The realization of the co-operation and interaction of the Father and the Son in the salvation of each individual Christian is an awesome thing! It is self-evident why so many soteriological systems cannot deal with eternal security – it is based on the understanding that salvation is completely the work of God! Man is the object of salvation, the object of God’s sovereign grace. The gospel is the message of grace, and grace is something given totally on the basis of God’s desire to give it. Such is terribly damaging to man’s “self-esteem” and to any concept of our being able to save ourselves or even to “help God along” in our being made righteous. We must realize that we come to God wholly unworthy of His love and grace, totally incapable of effecting even the beginning of His work in our hearts.

Once we rest ourselves in God’s provision of salvation, however, we see that our position in Him is one that is based upon the sovereign act of the Father in giving us to the Son, and in the eternal obedience of the Son to the Father in effecting our salvation! Can we possibly picture a more secure situation than this? I think not! But wait, there is more…

Sealed by the Spirit

Paul wrote, “…by whom also, having believed, you were sealed by the Holy Spirit of promise, who is the down-payment of our inheritance, unto the redemption of His possession, unto the praise of His glory.” (Ephesians 1:13-14). In this signal passage that is found, rather significantly I think, on the heels of some of the loftiest teaching on the eternal predestination of God in verses 3 through 12, we find the fact that the Holy Spirit is described in two important ways relevant to our eternal security. First, we are said to he “sealed” by the Holy Spirit of promise.
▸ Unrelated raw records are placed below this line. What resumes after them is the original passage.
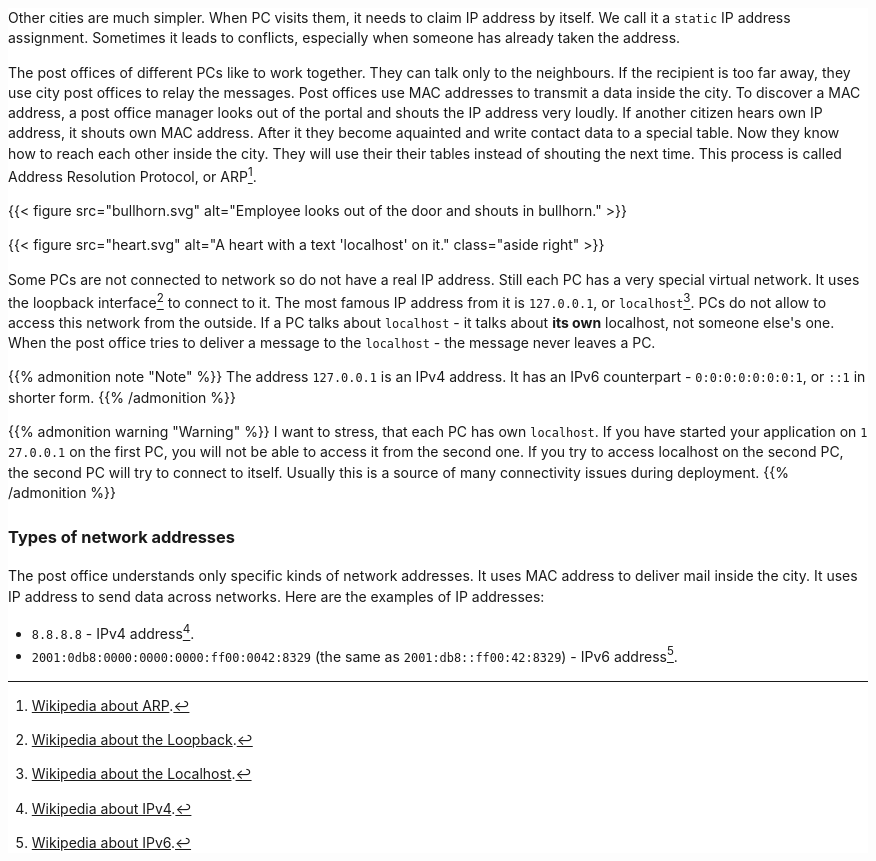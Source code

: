 [^DHCP]: [Wikipedia about DHCP](https://en.wikipedia.org/wiki/Dynamic_Host_Configuration_Protocol).

Other cities are much simpler.
When PC visits them, it needs to claim IP address by itself.
We call it a `static` IP address assignment.
Sometimes it leads to conflicts, especially when someone has already taken the address.

The post offices of different PCs like to work together.
They can talk only to the neighbours.
If the recipient is too far away, they use city post offices to relay the messages.
Post offices use MAC addresses to transmit a data inside the city.
To discover a MAC address, a post office manager looks out of the portal and shouts the IP address very loudly.
If another citizen hears own IP address, it shouts own MAC address.
After it they become aquainted and write contact data to a special table.
Now they know how to reach each other inside the city.
They will use their their tables instead of shouting the next time.
This process is called Address Resolution Protocol, or ARP[^ARP].

{{< figure src="bullhorn.svg" alt="Employee looks out of the door and shouts in bullhorn." >}}

[^ARP]: [Wikipedia about ARP](https://en.wikipedia.org/wiki/Address_Resolution_Protocol).

{{< figure src="heart.svg" alt="A heart with a text 'localhost' on it." class="aside right" >}}

Some PCs are not connected to network so do not have a real IP address.
Still each PC has a very special virtual network.
It uses the loopback interface[^Loopback] to connect to it.
The most famous IP address from it is `127.0.0.1`, or `localhost`[^Localhost].
PCs do not allow to access this network from the outside.
If a PC talks about `localhost` - it talks about **its own** localhost, not someone else's one.
When the post office tries to deliver a message to the `localhost` - the message never leaves a PC.

[^Loopback]: [Wikipedia about the Loopback](https://en.wikipedia.org/wiki/Loopback).
[^Localhost]: [Wikipedia about the Localhost](https://en.wikipedia.org/wiki/Localhost).

{{% admonition note "Note" %}}
The address `127.0.0.1` is an IPv4 address.
It has an IPv6 counterpart - `0:0:0:0:0:0:0:1`, or `::1` in shorter form.
{{% /admonition %}}

{{% admonition warning "Warning" %}}
I want to stress, that each PC has own `localhost`.
If you have started your application on `127.0.0.1` on the first PC, you will not be able to access it from the second one.
If you try to access localhost on the second PC, the second PC will try to connect to itself.
Usually this is a source of many connectivity issues during deployment.
{{% /admonition %}}

### Types of network addresses

The post office understands only specific kinds of network addresses.
It uses MAC address to deliver mail inside the city.
It uses IP address to send data across networks.
Here are the examples of IP addresses:
- `8.8.8.8` - IPv4 address[^IPv4].
- `2001:0db8:0000:0000:0000:ff00:0042:8329` (the same as `2001:db8::ff00:42:8329`) - IPv6 address[^IPv6].

[^IPv4]: [Wikipedia about IPv4](https://en.wikipedia.org/wiki/Internet_Protocol_version_4).
[^IPv6]: [Wikipedia about IPv6](https://en.wikipedia.org/wiki/IPv6).


[^WebServer]: [Wikipedia about Web Server](https://en.wikipedia.org/wiki/Web_server).
[^URI]: [Wikipedia about URI](https://en.wikipedia.org/wiki/Uniform_Resource_Identifier).
[^InternetProtocolSuite]: [Wikipedia about Internet protocol suite](https://en.wikipedia.org/wiki/Internet_protocol_suite).
[^ApplicationLayer]: [Wikipedia about Application Layer](https://en.wikipedia.org/wiki/Application_layer).
[^TransportLayer]: [Wikipedia about Transport Layer](https://en.wikipedia.org/wiki/Transport_layer).
[^InternetLayer]: [Wikipedia about Internet Layer](https://en.wikipedia.org/wiki/Internet_layer).
[^LinkLayer]: [Wikipedia about Link Layer](https://en.wikipedia.org/wiki/Link_layer).
[^OperatingSystem]: [Wikipedia about Operating System](https://en.wikipedia.org/wiki/Operating_system).
[^TCP]: [Wikipedia about TCP](https://en.wikipedia.org/wiki/Transmission_Control_Protocol).
[^UDP]: [Wikipedia about UDP](https://en.wikipedia.org/wiki/User_Datagram_Protocol).
[^ListOfURISchemes]: [Wikipedia about list of URI schemes](https://en.wikipedia.org/wiki/List_of_URI_schemes).
[^IPAddress]: [Wikipedia about IP address](https://en.wikipedia.org/wiki/IP_address).
[^NetworkInterface]: [Wikipedia about Network Interfaces](https://en.wikipedia.org/wiki/Network_interface).
[^MAC]: [Wikipedia about MAC address](https://en.wikipedia.org/wiki/MAC_address).
[^IPv4Short]: [How Linux converts IPv4 address](https://man7.org/linux/man-pages/man3/inet_aton.3.html).
[^IPv6Short]: [Wikipedia about IPv6 address representation](https://en.wikipedia.org/wiki/IPv6_address#Representation).
[^DNS]: [Wikipedia about DNS](https://en.wikipedia.org/wiki/Domain_Name_System).
[^Internet]: [Wikipedia about Internet](https://en.wikipedia.org/wiki/Internet).
[^Gateway]: [Wikipedia about Gateway](https://en.wikipedia.org/wiki/Gateway_(telecommunications)).
[^Router]: [Wikipedia about Router](https://en.wikipedia.org/wiki/Router_(computing)).
[^NAT]: [Wikipedia about NAT](https://en.wikipedia.org/wiki/Network_address_translation).
[^PrivateNetwork]: [Wikipedia about private networks](https://en.wikipedia.org/wiki/Private_network).
[^IPv4Exhaustion]: [Wikipedia about IPv4 address exhaustion](https://en.wikipedia.org/wiki/IPv4_address_exhaustion).
[^CIDR]: [Wikipedia about Classes Inter-Domain Routing (CIDR)](https://en.wikipedia.org/wiki/Classless_Inter-Domain_Routing).
[^SpecialAddresses]: [Wikipedia on special addresses](https://en.wikipedia.org/wiki/Internet_Protocol_version_4#Special-use_addresses).
[^Port]: [Wikipedia about Port](https://en.wikipedia.org/wiki/Port_(computer_networking)).
[^Firewall]: [Wikipedia about Firewall](https://en.wikipedia.org/wiki/Firewall_(computing)).
[^WellKnownPorts]: [Wikipedia about Well Known Ports](https://en.wikipedia.org/wiki/List_of_TCP_and_UDP_port_numbers).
This term was used in secular documents to refer to the act of placing a seal upon one’s possessions to mark them as one’s own. In this case, the presence of the Holy Spirit in a person’s life is God’s way of sealing that person as His own. The believer is shown to he God’s “own property” – His possession.

Paralleled with this is the phrase “who is the down-payment of our inheritance..” Both phrases speak of the same fact. Here the Spirit is described by the Greek term arrabon – a term used in secular documents to refer to guarantee money. The giving of an arrabon contracted the giver to finish the process of payment. In our context, this would refer to the fact that the Holy Spirit in a believer’s life is the guarantee on the part of God the Father of completing the work which He has begun in that life (Philippians 1:6). Both phrases are then tied together by the paralleling of “promise” and “inheritance.” These terms are used by Paul of the completion of God’s work of salvation in our lives in the end time.
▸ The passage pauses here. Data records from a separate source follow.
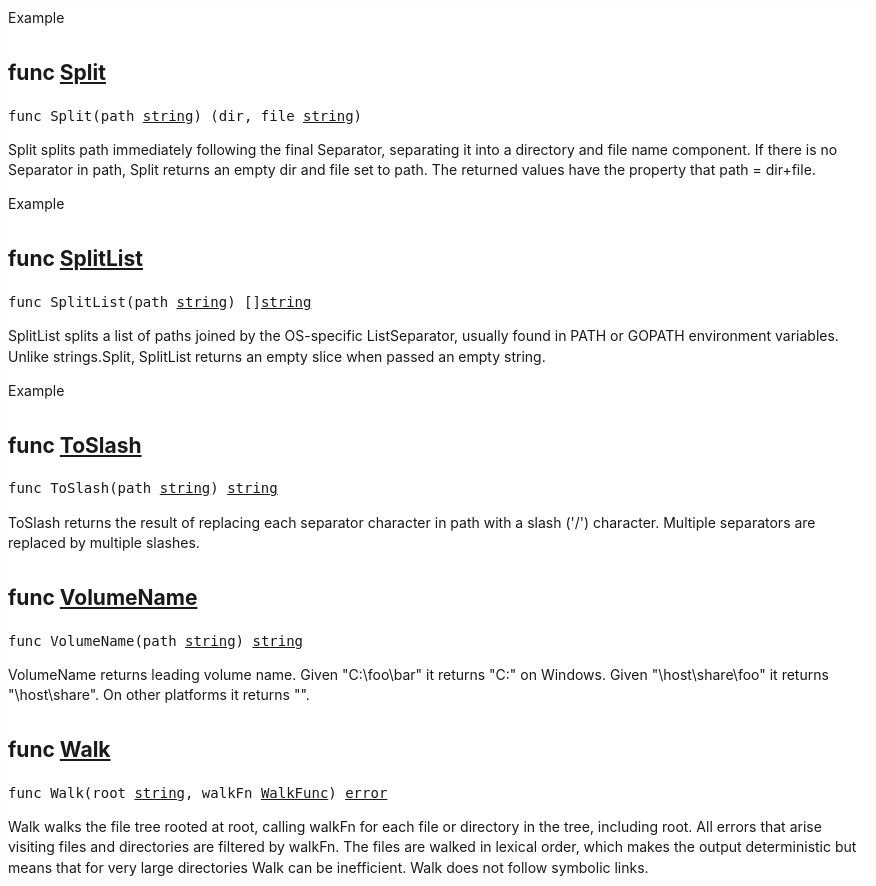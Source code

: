 
<a id="example_Rel">Example</a>

## <a id="Split">func</a> [Split](https://golang.org/src/path/filepath/path.go?s=5432:5474#L185)
<pre>func Split(path <a href="/pkg/builtin/#string">string</a>) (dir, file <a href="/pkg/builtin/#string">string</a>)</pre>
Split splits path immediately following the final Separator,
separating it into a directory and file name component.
If there is no Separator in path, Split returns an empty dir
and file set to path.
The returned values have the property that path = dir+file.


<a id="example_Split">Example</a>

## <a id="SplitList">func</a> [SplitList](https://golang.org/src/path/filepath/path.go?s=5091:5127#L176)
<pre>func SplitList(path <a href="/pkg/builtin/#string">string</a>) []<a href="/pkg/builtin/#string">string</a></pre>
SplitList splits a list of paths joined by the OS-specific ListSeparator,
usually found in PATH or GOPATH environment variables.
Unlike strings.Split, SplitList returns an empty slice when passed an empty
string.


<a id="example_SplitList">Example</a>

## <a id="ToSlash">func</a> [ToSlash](https://golang.org/src/path/filepath/path.go?s=4426:4458#L155)
<pre>func ToSlash(path <a href="/pkg/builtin/#string">string</a>) <a href="/pkg/builtin/#string">string</a></pre>
ToSlash returns the result of replacing each separator character
in path with a slash ('/') character. Multiple separators are
replaced by multiple slashes.



## <a id="VolumeName">func</a> [VolumeName](https://golang.org/src/path/filepath/path.go?s=14264:14299#L471)
<pre>func VolumeName(path <a href="/pkg/builtin/#string">string</a>) <a href="/pkg/builtin/#string">string</a></pre>
VolumeName returns leading volume name.
Given "C:\foo\bar" it returns "C:" on Windows.
Given "\\host\share\foo" it returns "\\host\share".
On other platforms it returns "".



## <a id="Walk">func</a> [Walk](https://golang.org/src/path/filepath/path.go?s=12124:12169#L389)
<pre>func Walk(root <a href="/pkg/builtin/#string">string</a>, walkFn <a href="#WalkFunc">WalkFunc</a>) <a href="/pkg/builtin/#error">error</a></pre>
Walk walks the file tree rooted at root, calling walkFn for each file or
directory in the tree, including root. All errors that arise visiting files
and directories are filtered by walkFn. The files are walked in lexical
order, which makes the output deterministic but means that for very
large directories Walk can be inefficient.
Walk does not follow symbolic links.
Hence, we see that the presence of the Holy Spirit in our lives is God’s way of “this person is mine – I have begun of salvation in his/her life, and by placing My Spirit in this life. I am telling all that this person belongs to Me, and I will finish the work I have begun!”

We learn from other discussions of the role of the Spirit in the believer’s life [e.g., Romans 8] that the Spirit empowers and sanctifies the believer as well. So it is clear that each of the Divine Persons is vitally involved in the work of salvation. The Father sovereignly and unilaterally chooses us for salvation. He gives us to the Son, who, in obedience to the Father’s will, saves those who are joined to Him by the Father, and raises us up to eternal life. The Spirit of God is placed in our lives to empower and seal us as God’s own possession. Salvation, then, is of God – God the Father, God the Son, and God the Holy Spirit. Since salvation is of God, and is God’s work, its eternal character is simply the reflection of the nature of its author – God Himself. Each of the three Persons is intimately involved in bringing about the salvation of the elect, and that salvation is eternal and secure.